Xikrin

Total population
- 2267 (as of 2020)

Regions with significant populations
- Brazil ( Pará, specifically Cateté and Bacajá river basins)

Languages
- Xikrin (Macro-Jê language family), Portuguese

Religion
- Traditional animism, Catholicism

Related ethnic groups
- Kayapó, Mebêngôkre, Juruna, Kuruaya

= Xikrin =

Indigenous people of the Brazilian Amazon

The Xikrin are an Indigenous people of the Brazilian Amazon, belonging to the Kayapó (Mebêngôkre) linguistic and cultural group.
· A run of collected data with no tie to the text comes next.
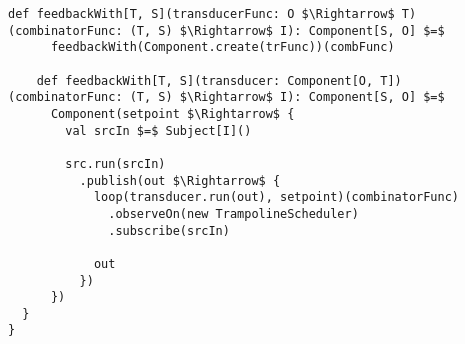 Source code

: \begin{lstlisting}[style=ScalaStyle, caption={Operators on \comp}, label={lst:component-operators}]
    def feedbackWith[T, S](transducerFunc: O $\Rightarrow$ T)(combinatorFunc: (T, S) $\Rightarrow$ I): Component[S, O] $=$
      feedbackWith(Component.create(trFunc))(combFunc)

    def feedbackWith[T, S](transducer: Component[O, T])(combinatorFunc: (T, S) $\Rightarrow$ I): Component[S, O] $=$
      Component(setpoint $\Rightarrow$ {
        val srcIn $=$ Subject[I]()

        src.run(srcIn)
          .publish(out $\Rightarrow$ {
            loop(transducer.run(out), setpoint)(combinatorFunc)
              .observeOn(new TrampolineScheduler)
              .subscribe(srcIn)

            out
          })
      })
  }
}
\end{lstlisting} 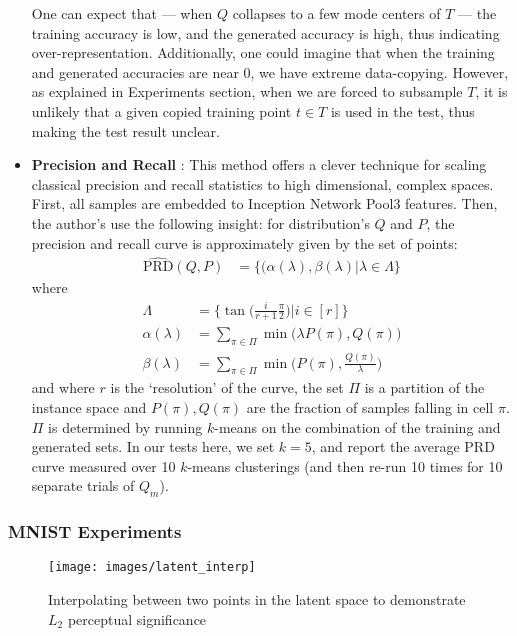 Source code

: \begin{itemize}
    One can expect that --- when $Q$ collapses to a few mode centers of $T$ --- the training accuracy is low, and the generated accuracy is high, thus indicating over-representation. Additionally, one could imagine that when the training and generated accuracies are near 0, we have extreme data-copying. However, as explained in Experiments section, when we are forced to subsample $T$, it is unlikely that a given copied training point $t \in T$ is used in the test, thus making the test result unclear. 
    \item \textbf{Precision and Recall} \citep{mehdi}: This method offers a clever technique for scaling classical precision and recall statistics to high dimensional, complex spaces. First, all samples are embedded to Inception Network Pool3 features. Then, the author's use the following insight: for distribution's $Q$ and $P$, the precision and recall curve is approximately given by the set of points: 
    \begin{align*}
        \widehat{\text{PRD}}(Q,P) &= \{(\alpha(\lambda), \beta(\lambda) | \lambda \in \Lambda \}
    \end{align*}
    where
    \begin{align*}
        \Lambda &= \{ \tan\big( \frac{i}{r + 1} \frac{\pi}{2} \big) | i \in [r] \} \\
        \alpha(\lambda) &= \sum_{\pi \in \Pi} \min \big( \lambda P(\pi), Q(\pi) \big) \\
        \beta(\lambda) &= \sum_{\pi \in \Pi} \min \big( P(\pi), \frac{Q(\pi)}{\lambda} \big) 
    \end{align*}
    and where $r$ is the `resolution' of the curve, the set $\Pi$ is a partition of the instance space and $P(\pi), Q(\pi)$ are the fraction of samples falling in cell $\pi$. $\Pi$ is determined by running $k$-means on the combination of the training and generated sets. In our tests here, we set $k = 5$, and report the average PRD curve measured over 10 $k$-means clusterings (and then re-run 10 times for 10 separate trials of $Q_m$). 
    
    \end{itemize}

\subsubsection{MNIST Experiments}
\label{sec:appendix MNIST autoencoder}
\begin{figure*}[h]
	\centering
	\texttt{[image: images/latent\_interp]}
	\caption{Interpolating between two points in the latent space to demonstrate $L_2$ perceptual significance}
	\label{fig:latent_interp}
\end{figure*}

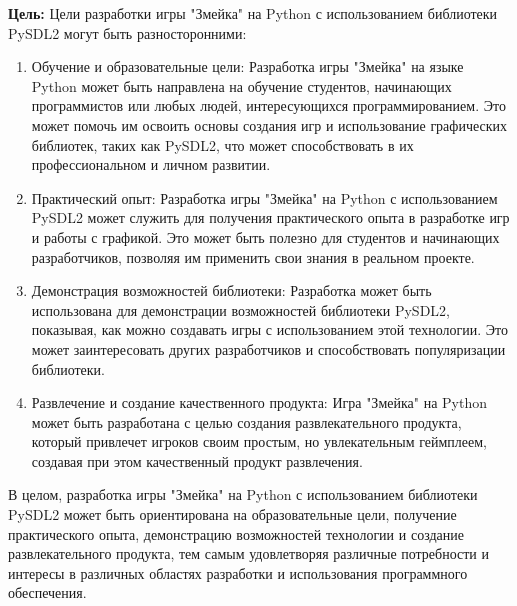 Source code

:\documentclass[14pt, oneside]{altsu-report}
\begin{document}
\textbf{Цель:}
Цели разработки игры "Змейка" на Python с использованием библиотеки PySDL2 могут быть разносторонними:
\begin{enumerate}
    \item Обучение и образовательные цели: Разработка игры "Змейка" на языке Python может быть направлена на обучение студентов, начинающих программистов или любых людей, интересующихся программированием. Это может помочь им освоить основы создания игр и использование графических библиотек, таких как PySDL2, что может способствовать в их профессиональном и личном развитии.
    \item Практический опыт: Разработка игры "Змейка" на Python с использованием PySDL2 может служить для получения практического опыта в разработке игр и работы с графикой. Это может быть полезно для студентов и начинающих разработчиков, позволяя им применить свои знания в реальном проекте.
    \item Демонстрация возможностей библиотеки: Разработка может быть использована для демонстрации возможностей библиотеки PySDL2, показывая, как можно создавать игры с использованием этой технологии. Это может заинтересовать других разработчиков и способствовать популяризации библиотеки.
    \item Развлечение и создание качественного продукта: Игра "Змейка" на Python может быть разработана с целью создания развлекательного продукта, который привлечет игроков своим простым, но увлекательным геймплеем, создавая при этом качественный продукт развлечения.
\end{enumerate}
В целом, разработка игры "Змейка" на Python с использованием библиотеки PySDL2 может быть ориентирована на образовательные цели, получение практического опыта, демонстрацию возможностей технологии и создание развлекательного продукта, тем самым удовлетворяя различные потребности и интересы в различных областях разработки и использования программного обеспечения.
\end{document}
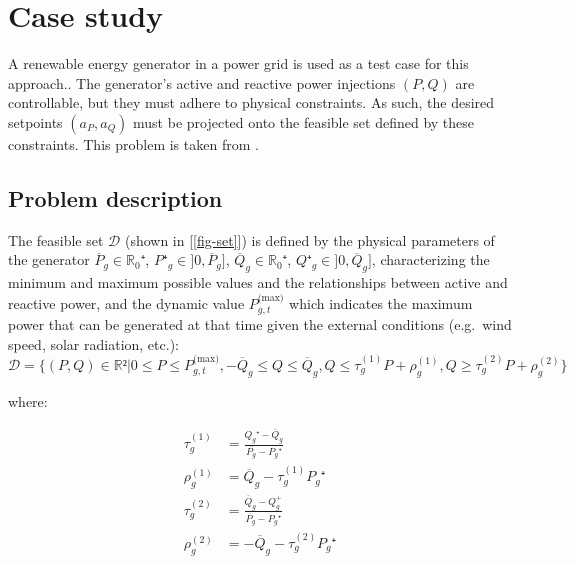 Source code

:\documentclass[
]{article}
\begin{document}
\section{Case study}\label{case-study}

A renewable energy generator in a power grid is used as a test case for
this approach.. The generator's active and reactive power injections
\((P,Q)\) are controllable, but they must adhere to physical
constraints. As such, the desired setpoints \((a_P, a_Q)\) must be
projected onto the feasible set defined by these constraints. This
problem is taken from \autocite{henryGymANMReinforcementLearning2021}.

\subsection{Problem description}\label{problem-description}

The feasible set \(\mathcal{D}\) (shown in {[}\ref{fig-set}{]}) is
defined by the physical parameters of the generator
\(\overline{P}_g \in \mathbb{R}_0⁺\), \(P⁺_g \in ]0, \overline{P}_g]\),
\(\overline{Q}_g \in \mathbb{R}_0⁺\), \(Q⁺_g \in ]0, \overline{Q}_g]\),
characterizing the minimum and maximum possible values and the
relationships between active and reactive power, and the dynamic value
\(P^{\textrm{(max)}}_{g,t}\) which indicates the maximum power that can
be generated at that time given the external conditions (e.g.~wind
speed, solar radiation, etc.): \begin{equation}
\mathcal{D} = \{(P, Q) \in \mathbb{R}² | 0 \leq P \leq P^{\textrm{(max)}}_{g,t}, -\overline{Q}_g \leq Q \leq \overline{Q}_g, Q \leq \tau^{(1)}_g P + \rho_g^{(1)}, Q \geq \tau^{(2)}_g P + \rho_g^{(2)}\}
\end{equation}

where:

\begin{align}
    \tau^{(1)}_g &= \frac{Q_g⁺ - \overline{Q}_g}{\overline{P_g} - P_g⁺}\\
    \rho^{(1)}_g &= \overline{Q}_g - \tau^{(1)}_gP_g⁺\\
    \tau^{(2)}_g &= \frac{\overline{Q}_g -Q_g^+ }{\overline{P_g} - P_g⁺}\\
    \rho^{(2)}_g &= -\overline{Q}_g - \tau^{(2)}_gP_g⁺  \\
\end{align}
\end{document}
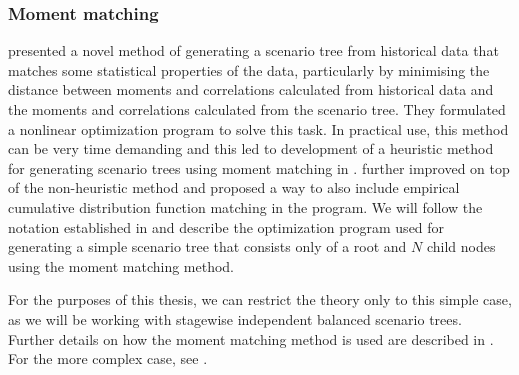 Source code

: \subsubsection{Moment matching}
\cite{hoyland_wallace_moment_matching} presented a novel method of generating a scenario tree from historical data that matches some statistical properties of the data, particularly by minimising the distance between moments and correlations calculated from historical data and the moments and correlations calculated from the scenario tree. They formulated a nonlinear optimization program to solve this task. In practical use, this method can be very time demanding and this led to development of a heuristic method for generating scenario trees using moment matching in \cite{hoyland_wallace_moment_matching_heuristic}.  \cite{moment_matching_agarwal} further improved on top of the non-heuristic method and proposed a way to also include empirical cumulative distribution function matching in the program. We will follow the notation established in \cite{moment_matching_agarwal} and describe the optimization program used for generating a simple scenario tree that consists only of a root and $N$ child nodes using the moment matching method.
\begin{rem}
For the purposes of this thesis, we can restrict the theory only to this simple case, as we will be working with stagewise independent balanced scenario trees. Further details on how the moment matching method is used are described in . For the more complex case, see \cite{hoyland_wallace_moment_matching}.
\end{rem}
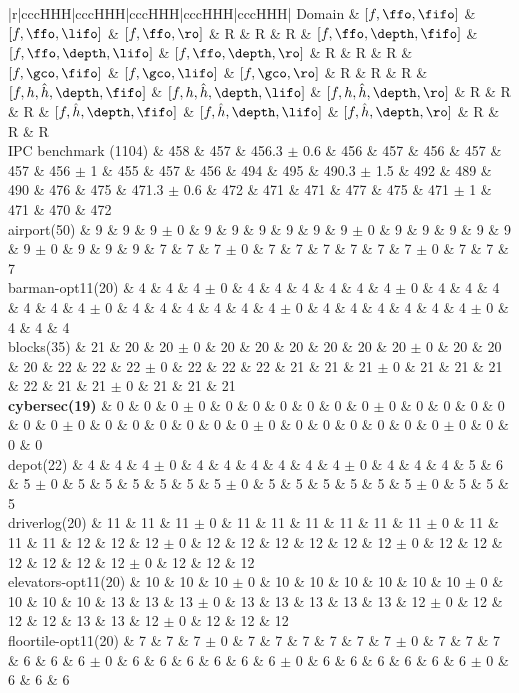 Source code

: \begin{center}
\begin{tabular}{|r|cccHHH|cccHHH|cccHHH|cccHHH|cccHHH|}
Domain & $[f,\ffo,\fifo]$ & $[f,\ffo,\lifo]$ & $[f,\ffo,\ro]$ & R & R & R & $[f,\ffo,\depth,\fifo]$ & $[f,\ffo,\depth,\lifo]$ & $[f,\ffo,\depth,\ro]$ & R & R & R & $[f,\gco,\fifo]$ & $[f,\gco,\lifo]$ & $[f,\gco,\ro]$ & R & R & R & $[f,h,\hat{h},\depth,\fifo]$ & $[f,h,\hat{h},\depth,\lifo]$ & $[f,h,\hat{h},\depth,\ro]$ & R & R & R & $[f,\hat{h},\depth,\fifo]$ & $[f,\hat{h},\depth,\lifo]$ & $[f,\hat{h},\depth,\ro]$ & R & R & R\\
\hline
IPC benchmark (1104) & 458 & 457 & 456.3 $\pm$ 0.6 & 456 & 457 & 456 & 457 & 457 & 456 $\pm$ 1 & 455 & 457 & 456 & 494 & 495 & 490.3 $\pm$ 1.5 & 492 & 489 & 490 & 476 & 475 & 471.3 $\pm$ 0.6 & 472 & 471 & 471 & 477 & 475 & 471 $\pm$ 1 & 471 & 470 & 472\\
\hline
airport(50) & 9 & 9 & 9 $\pm$ 0 & 9 & 9 & 9 & 9 & 9 & 9 $\pm$ 0 & 9 & 9 & 9 & 9 & 9 & 9 $\pm$ 0 & 9 & 9 & 9 & 7 & 7 & 7 $\pm$ 0 & 7 & 7 & 7 & 7 & 7 & 7 $\pm$ 0 & 7 & 7 & 7\\
barman-opt11(20) & 4 & 4 & 4 $\pm$ 0 & 4 & 4 & 4 & 4 & 4 & 4 $\pm$ 0 & 4 & 4 & 4 & 4 & 4 & 4 $\pm$ 0 & 4 & 4 & 4 & 4 & 4 & 4 $\pm$ 0 & 4 & 4 & 4 & 4 & 4 & 4 $\pm$ 0 & 4 & 4 & 4\\
blocks(35) & 21 & 20 & 20 $\pm$ 0 & 20 & 20 & 20 & 20 & 20 & 20 $\pm$ 0 & 20 & 20 & 20 & 22 & 22 & 22 $\pm$ 0 & 22 & 22 & 22 & 21 & 21 & 21 $\pm$ 0 & 21 & 21 & 21 & 22 & 21 & 21 $\pm$ 0 & 21 & 21 & 21\\
\textbf{cybersec(19)} & 0 & 0 & 0 $\pm$ 0 & 0 & 0 & 0 & 0 & 0 & 0 $\pm$ 0 & 0 & 0 & 0 & 0 & 0 & 0 $\pm$ 0 & 0 & 0 & 0 & 0 & 0 & 0 $\pm$ 0 & 0 & 0 & 0 & 0 & 0 & 0 $\pm$ 0 & 0 & 0 & 0\\
depot(22) & 4 & 4 & 4 $\pm$ 0 & 4 & 4 & 4 & 4 & 4 & 4 $\pm$ 0 & 4 & 4 & 4 & 5 & 6 & 5 $\pm$ 0 & 5 & 5 & 5 & 5 & 5 & 5 $\pm$ 0 & 5 & 5 & 5 & 5 & 5 & 5 $\pm$ 0 & 5 & 5 & 5\\
driverlog(20) & 11 & 11 & 11 $\pm$ 0 & 11 & 11 & 11 & 11 & 11 & 11 $\pm$ 0 & 11 & 11 & 11 & 12 & 12 & 12 $\pm$ 0 & 12 & 12 & 12 & 12 & 12 & 12 $\pm$ 0 & 12 & 12 & 12 & 12 & 12 & 12 $\pm$ 0 & 12 & 12 & 12\\
elevators-opt11(20) & 10 & 10 & 10 $\pm$ 0 & 10 & 10 & 10 & 10 & 10 & 10 $\pm$ 0 & 10 & 10 & 10 & 13 & 13 & 13 $\pm$ 0 & 13 & 13 & 13 & 13 & 13 & 12 $\pm$ 0 & 12 & 12 & 12 & 13 & 13 & 12 $\pm$ 0 & 12 & 12 & 12\\
floortile-opt11(20) & 7 & 7 & 7 $\pm$ 0 & 7 & 7 & 7 & 7 & 7 & 7 $\pm$ 0 & 7 & 7 & 7 & 6 & 6 & 6 $\pm$ 0 & 6 & 6 & 6 & 6 & 6 & 6 $\pm$ 0 & 6 & 6 & 6 & 6 & 6 & 6 $\pm$ 0 & 6 & 6 & 6\\

\end{tabular}
\end{center}
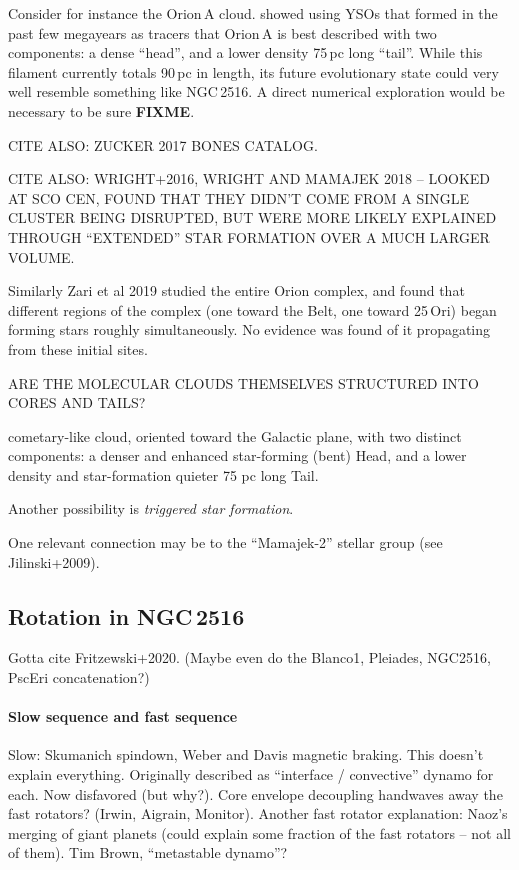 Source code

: \documentclass[12pt,twocolumn,tighten]{aastex63}
\newcommand{\cn}{NGC\,2516} %
\begin{document}
Consider for instance the Orion\,A cloud.  \citet{grosschedl_3d_2018} showed
using YSOs that formed in the past few megayears as tracers that Orion\,A is
best described with two components:
a dense ``head'', and a lower density 75\,pc long ``tail''.
While this filament currently totals 90\,pc in length, its future evolutionary state could very well resemble something like \cn.
A direct numerical exploration would be necessary to be sure {\bf FIXME}.

CITE ALSO: ZUCKER 2017 BONES CATALOG.

CITE ALSO: WRIGHT+2016, WRIGHT AND MAMAJEK 2018 -- LOOKED AT SCO CEN, FOUND
THAT THEY DIDN'T COME FROM A SINGLE CLUSTER BEING DISRUPTED, BUT WERE MORE
LIKELY EXPLAINED THROUGH ``EXTENDED'' STAR FORMATION OVER A MUCH LARGER VOLUME.

Similarly Zari et al 2019 studied the entire Orion complex, and found that
different regions of the complex (one toward the Belt, one toward 25\,Ori)
began forming stars roughly simultaneously. No evidence was found of it
propagating from these initial sites.

ARE THE MOLECULAR CLOUDS THEMSELVES STRUCTURED INTO CORES AND TAILS?


cometary-like cloud,
oriented toward the Galactic plane, with two distinct components:
a denser and enhanced star-forming (bent) Head, and a
lower density and star-formation quieter 75 pc long Tail.


Another possibility is {\it triggered star formation}.

One relevant connection may be to the ``Mamajek-2'' stellar group
(see Jilinski+2009).

\subsection{Rotation in NGC\,2516}

Gotta cite Fritzewski+2020.  (Maybe even do the Blanco1, Pleiades,
NGC2516, PscEri concatenation?)

  \paragraph{Slow sequence and fast sequence}
  Slow: Skumanich spindown, Weber and Davis magnetic braking.
  This doesn't explain everything.
  Originally described as ``interface / convective'' dynamo for each.
  Now disfavored (but why?).
  Core envelope decoupling handwaves away the fast rotators? (Irwin,
  Aigrain, Monitor).
  Another fast rotator explanation: Naoz's merging of giant planets
  (could explain some fraction of the fast rotators -- not all of them).
  Tim Brown, ``metastable dynamo''?
\end{document}

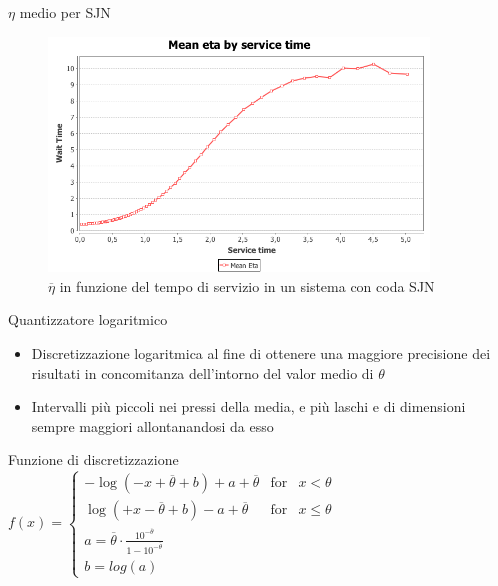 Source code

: \documentclass[slidestop,compress,mathserif]{beamer}
\begin{document}
\begin{frame}{$\eta$ medio per SJN}
\begin{figure}[!h]{
	\begin{center}
	   \includegraphics[width=0.9\textwidth]{figures/MG1SJN[rho_08,mu_05,runs_1000,arrivals_100000,steps_30,mult_10].png}
	\end{center}}
	\caption{\footnotesize $\overline{\eta}$ in funzione del tempo di servizio in un sistema con coda SJN}
	\label{fig:random}
\end{figure}
\normalsize
\end{frame}

\begin{frame}{Quantizzatore logaritmico}
\vfill
\begin{itemize}
\item Discretizzazione logaritmica al fine di ottenere una maggiore precisione dei risultati in concomitanza dell'intorno del valor medio di $\theta$
\item Intervalli pi\`u piccoli nei pressi della media, e pi\`u laschi e di dimensioni sempre maggiori allontanandosi da esso
\end{itemize}
\begin{block}{Funzione di discretizzazione}
$f(x) =	\left\{ \begin{array}{rcl}  
	-\log(-x+\overline{\theta}+b) + a + \overline{\theta} & \mbox{for} & x<\theta \\ 
	\log(+x-\overline{\theta}+b) - a + \overline{\theta} & \mbox{for} & x\leq\theta \\ 
	a = \overline{\theta}\cdot \frac{10^{-\overline{\theta}}}{1 - 10^{-\overline{\theta}}} & & \\ 
	b = log(a) \end{array} 
 \right.$ 
\end{block}
\vfill
\end{frame}
\end{document}
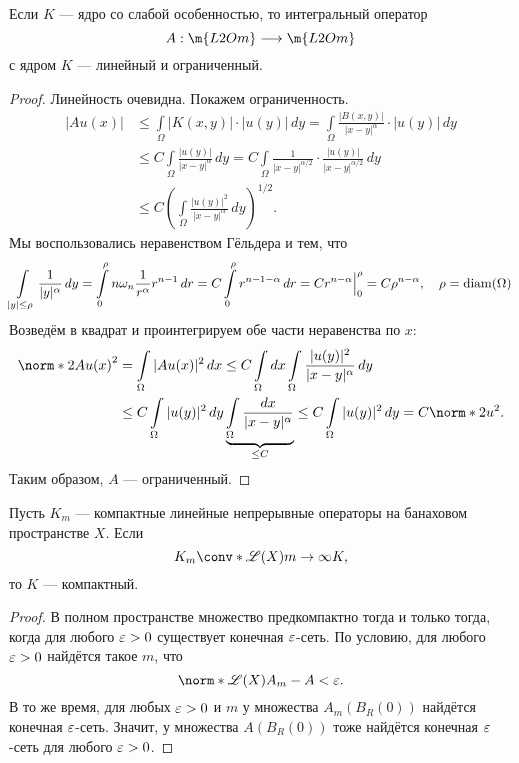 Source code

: \begin{theorem} Если $K$ --- ядро со слабой особенностью, то интегральный оператор
$$A: \m{L2Om} \longrightarrow \m{L2Om}$$
с ядром $K$ --- линейный и ограниченный.
\end{theorem}
\begin{proof}
Линейность очевидна. Покажем ограниченность.
\begin{align*}
|Au(x)| &\leq \int \limits_\Omega |K(x,y)| \cdot |u(y)| \, dy = \int \limits_\Omega \frac {|B(x,y)|} {|x-y|^\alpha} \cdot |u(y)| \, dy \\
&\leq C \int \limits_\Omega \frac {|u(y)|} {|x-y|^\alpha} \, dy = C \int \limits_\Omega \frac {1} {|x-y|^{\alpha/2}} \cdot \frac {|u(y)|} {|x-y|^{\alpha/2}} \, dy \\ 
&\leq C \left( \int \limits_\Omega \frac {|u(y)|^2}{|x-y|^\alpha} \, dy \right)^{1/2}.
\end{align*}
Мы воспользовались неравенством Гёльдера и тем, что 
$$\int \limits_{|y| \leq \rho} \frac {1} {|y|^\alpha} \, dy = \int \limits_0^\rho n \omega_n \frac {1} {r^\alpha} r^{n-1} \, dr  = C \int \limits_0^\rho r^{n-1-\alpha} \, dr = C r^{n-\alpha} \Big\rvert_0^\rho = C \rho^{n-\alpha}, \quad \rho = \operatorname{diam}(\Omega)$$
Возведём в квадрат и проинтегрируем обе части неравенства по $x$:
\begin{align*}
\norm*{2}{Au(x)}^2 &= \int \limits_\Omega |Au(x)|^2 \, dx \leq C \int \limits_\Omega dx \int \limits_\Omega \frac {|u(y)|^2} {|x-y|^\alpha} \, dy \\
&\leq C \int \limits_\Omega |u(y)|^2 \, dy \underbrace {\int \limits_\Omega \frac {dx} {|x-y|^\alpha} }_{\leq C} \leq C \int \limits_\Omega |u(y)|^2 \, dy = C \norm*{2}{u}^2.  
\end{align*}
Таким образом, $A$ --- ограниченный.

\end{proof}


\begin{note}
Пусть $K_m$ --- компактные линейные непрерывные операторы на банаховом пространстве $X$. Если
$$ K_m \conv*{\mathscr{L} (X)}{m \to \infty} K,$$
то $K$ --- компактный.
\end{note}
\begin{proof}
В полном пространстве множество предкомпактно тогда и только тогда, когда для любого $\varepsilon > 0$ существует конечная $\varepsilon$-сеть. По условию, для любого $\varepsilon > 0$ найдётся такое $m$, что
$$ \norm*{\mathscr{L} (X)}{A_m - A} < \eps.$$
В то же время, для любых $\varepsilon > 0$ и $m$ у множества $A_m (B_R(0))$ найдётся конечная $\varepsilon$-сеть. Значит, у множества $A(B_R(0))$ тоже найдётся конечная $\varepsilon$-сеть для любого $\varepsilon > 0$. 

\end{proof}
Their traditional territory spans the Cateté and Bacajá river basins in the state of Pará.

== Name and identity ==
The Xikrin refer to themselves as Mebêngôkre, meaning 'people of the water hole' or 'people of the big water', a name shared with other Kayapó groups. The term "Xikrin" was originally used by neighboring groups and became widely adopted. Historically, they also called themselves Put Karôt. Their language, Xikrin, belongs to the Macro-Jê family.

== Territory and villages ==
The Xikrin inhabit two main Indigenous Territories: Cateté and Trincheira Bacajá, both in Pará state. The Cateté area is drained by the Itacaiúnas and Cateté rivers and is rich in tropical forest, mahogany, Brazil nut trees, and babassu palms. The Trincheira Bacajá Indigenous Land, home to about 1067 Xikrin in 15 villages, covers 1.65 million hectares in the heart of the Amazon.

Villages are built close to rivers or creeks on well-drained land, with a central plaza surrounded by houses. The Men’s House (a communal, political, and ritual space) stands at the center. The Xikrin depend on the rivers for food, transportation, and cultural practices.

== History ==
The Xikrin are descendants of the larger Kayapó/Mebêngôkre group, whose oral histories trace their origins to the Tocantins and Araguaia rivers. The Xikrin of Cateté had their first formal contact with non-Indigenous people in 1952, and the Bacajá Xikrin in 1959. Early contact brought epidemics and population decline, but recent decades have seen demographic recovery, with the population rising from about 470 in the 1980s to over 2000 today.

== Social organization and culture ==
Xikrin society is organized around extended families and ceremonial societies. Festivals include the merêrêmei (beautiful festival), naming ceremonies, and initiation rites for boys and girls.

Traditional adornment includes feather diadems, shell necklaces, and body painting with annatto and charcoal. Boys undergo scarification and trials to mark their passage to adulthood. Women are known for their environmental stewardship.

== Economy and livelihood ==
The Xikrin practice slash-and-burn agriculture, growing sweet potato, yam, manioc, maize, pumpkin, papaya, banana, and cotton. They hunt, fish, and gather forest products such as Brazil nuts and medicinal plants.

== Environmental and political challenges ==
Xikrin territories are targets for illegal logging, mining, and land grabbing. The Cateté Xikrin have organized to defend their lands, forming associations such as the Bep-Nói Association and winning legal battles against timber companies. The Xikrin have also faced environmental contamination from mining operations, notably heavy metal pollution linked to nickel extraction.

Despite these pressures, the Xikrin continue to assert their rights and protect the Amazon, contributing to the preservation of one of the world’s most important ecosystems.